The inflation story is shifting again, and the latest numbers prove it. June’s Producer Price Index came in flat at 0.0% month-over-month. That’s the sixth straight month with no movement at the wholesale level. Year-over-year PPI printed 2.3%. Core PPI landed at 2.5%. Both missed forecasts. Consumer Price Index also undershot expectations for the third month in a row. CPI rose 0.2% in June. Core CPI ticked up 0.3%. Shelter inflation is still sticky at 3.8%, but food and energy are cooling. The Fed’s preferred gauge, PCE, is projected to peak at 4.1% in Q3.

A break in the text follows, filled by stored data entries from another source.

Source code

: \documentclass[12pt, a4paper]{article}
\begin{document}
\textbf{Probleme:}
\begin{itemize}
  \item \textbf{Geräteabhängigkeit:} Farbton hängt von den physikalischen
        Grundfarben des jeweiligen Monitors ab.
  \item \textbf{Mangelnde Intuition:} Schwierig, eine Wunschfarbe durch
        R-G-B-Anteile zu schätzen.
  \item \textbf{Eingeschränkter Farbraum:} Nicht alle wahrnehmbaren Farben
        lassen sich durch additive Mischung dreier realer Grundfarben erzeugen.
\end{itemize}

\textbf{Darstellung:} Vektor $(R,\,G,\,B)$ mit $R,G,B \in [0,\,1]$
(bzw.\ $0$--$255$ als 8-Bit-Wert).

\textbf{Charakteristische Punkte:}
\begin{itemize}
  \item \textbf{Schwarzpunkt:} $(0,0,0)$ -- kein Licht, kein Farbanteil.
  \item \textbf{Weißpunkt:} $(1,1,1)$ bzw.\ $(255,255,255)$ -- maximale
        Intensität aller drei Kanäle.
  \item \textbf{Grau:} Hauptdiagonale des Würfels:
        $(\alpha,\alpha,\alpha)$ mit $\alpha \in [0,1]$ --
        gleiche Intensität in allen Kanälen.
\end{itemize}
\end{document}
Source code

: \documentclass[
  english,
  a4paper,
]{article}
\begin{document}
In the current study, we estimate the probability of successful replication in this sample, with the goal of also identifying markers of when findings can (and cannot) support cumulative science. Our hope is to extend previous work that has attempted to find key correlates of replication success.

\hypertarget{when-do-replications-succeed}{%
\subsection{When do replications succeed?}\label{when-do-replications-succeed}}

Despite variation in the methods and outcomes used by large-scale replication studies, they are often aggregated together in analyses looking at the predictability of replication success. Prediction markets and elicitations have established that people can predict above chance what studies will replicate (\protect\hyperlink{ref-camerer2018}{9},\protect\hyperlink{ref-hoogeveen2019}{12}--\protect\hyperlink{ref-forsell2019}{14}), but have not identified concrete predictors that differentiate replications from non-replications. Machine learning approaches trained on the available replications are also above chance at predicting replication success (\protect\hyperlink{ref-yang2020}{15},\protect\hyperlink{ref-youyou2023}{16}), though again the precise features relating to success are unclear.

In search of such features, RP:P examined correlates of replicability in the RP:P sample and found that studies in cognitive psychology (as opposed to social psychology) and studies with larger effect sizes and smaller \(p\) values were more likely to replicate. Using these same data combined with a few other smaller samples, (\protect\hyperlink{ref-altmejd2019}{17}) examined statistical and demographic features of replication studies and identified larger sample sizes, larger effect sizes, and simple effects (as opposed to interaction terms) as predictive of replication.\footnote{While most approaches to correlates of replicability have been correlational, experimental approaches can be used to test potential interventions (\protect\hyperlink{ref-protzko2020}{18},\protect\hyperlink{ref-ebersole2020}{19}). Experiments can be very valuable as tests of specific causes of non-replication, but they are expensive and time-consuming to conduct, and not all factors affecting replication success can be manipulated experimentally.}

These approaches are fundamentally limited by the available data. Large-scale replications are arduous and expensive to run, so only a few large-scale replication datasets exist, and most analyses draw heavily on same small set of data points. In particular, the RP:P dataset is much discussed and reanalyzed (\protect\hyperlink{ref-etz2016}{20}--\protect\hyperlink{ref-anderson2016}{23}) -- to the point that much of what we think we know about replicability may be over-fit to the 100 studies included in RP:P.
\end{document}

Corporate margins are expanding. S&P 500 firms posted 70 basis points of EBITDA margin growth in Q2, up from 40 in Q1. Retail, logistics, and manufacturing led the gains. Companies are renegotiating contracts and squeezing suppliers. The KPMG Tariff Pulse Survey released July 9 shows 57% of firms reported margin compression from tariffs, but only 33% passed costs to customers. That gap is widening. Firms are adapting. Consumers are not paying.

Foreign producers are absorbing the hit. That’s not theory. That’s confirmed. The Atlanta Fed’s April survey found that firms sourcing from tariff-hit countries—China, Mexico, Canada—expected higher unit costs but did not raise prices. They compressed margins. They took the loss. Imports are holding steady. Exporters are discounting. The pass-through rate is near zero.

The government is collecting $30 billion a month in tariff revenue. But the inflation isn’t showing up. Not in wholesale prices. Not in consumer prices. Not in core goods. The economists missed it. The models missed it. The market didn’t. The 10-year Treasury yield dropped to 4.43%. The dollar softened. Equities rallied. The CME FedWatch Tool shows 52% odds of a rate cut in September.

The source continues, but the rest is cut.